Editors' pick: Originally published Oct. 6.
As Donald Trump and Hillary Clinton grapple for votes among an increasingly polarized electorate, Facebook (FB) , Alphabet (GOOGL) , Twitter (TWTR) and others are devising new tools to help candidates build lists of email addresses, raise funds, persuade voters to change their minds on an issue or a candidate and to get out the vote.
As social media helps candidates target and persuade voters, it is taking a greater proportion of political advertising spending.
In the beginning stages of the campaign, Twitter head of political ad sales Jenna Golden said, the candidates used social media ads to acquire data or dollars. "How can they use our advertising to target people who will submit an email address or will donate?" she said.
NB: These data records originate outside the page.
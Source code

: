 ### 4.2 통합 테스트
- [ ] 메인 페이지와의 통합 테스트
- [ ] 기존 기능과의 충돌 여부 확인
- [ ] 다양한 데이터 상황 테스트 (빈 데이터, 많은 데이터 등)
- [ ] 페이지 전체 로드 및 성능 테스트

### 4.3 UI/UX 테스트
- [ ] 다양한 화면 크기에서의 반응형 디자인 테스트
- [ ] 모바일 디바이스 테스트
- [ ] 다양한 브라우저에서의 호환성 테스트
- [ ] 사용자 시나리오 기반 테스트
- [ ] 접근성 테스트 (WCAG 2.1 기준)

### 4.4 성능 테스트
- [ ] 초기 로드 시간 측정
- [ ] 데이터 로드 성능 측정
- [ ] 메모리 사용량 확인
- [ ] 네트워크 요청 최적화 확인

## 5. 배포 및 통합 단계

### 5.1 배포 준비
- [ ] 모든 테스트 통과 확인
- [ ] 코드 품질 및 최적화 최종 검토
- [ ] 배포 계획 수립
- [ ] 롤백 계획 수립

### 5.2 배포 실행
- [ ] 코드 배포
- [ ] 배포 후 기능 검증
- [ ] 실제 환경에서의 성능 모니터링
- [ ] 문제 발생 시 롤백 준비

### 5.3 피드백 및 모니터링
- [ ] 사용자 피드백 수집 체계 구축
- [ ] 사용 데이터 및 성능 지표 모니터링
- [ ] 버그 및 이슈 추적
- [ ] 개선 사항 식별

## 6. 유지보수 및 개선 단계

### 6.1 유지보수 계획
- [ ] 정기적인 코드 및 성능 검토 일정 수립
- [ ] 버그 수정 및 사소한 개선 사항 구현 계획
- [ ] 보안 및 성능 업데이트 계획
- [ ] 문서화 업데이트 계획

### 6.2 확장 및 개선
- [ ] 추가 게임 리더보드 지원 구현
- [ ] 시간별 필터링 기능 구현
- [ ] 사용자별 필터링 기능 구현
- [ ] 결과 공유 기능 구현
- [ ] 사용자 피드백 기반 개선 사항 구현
But the emphasis has shifted in the last month or two, she said, with the candidates using their social media ads to try to persuade voters on issues. "They are focused on bigger opportunities like video and rally changing somebody's mind in the midst of a debate for example," Golden said.
Social media makes up a relatively small but growing piece of the roughly $11.7 billion in political advertising that Borrell Associates expects for the current cycle. Borrell forecasts $573 million in social media advertising in this campaign, out of total digital spending of $1.2 billion. Political advertising on social media has risen about 10 fold since 2012, when spending totaled about $54 million.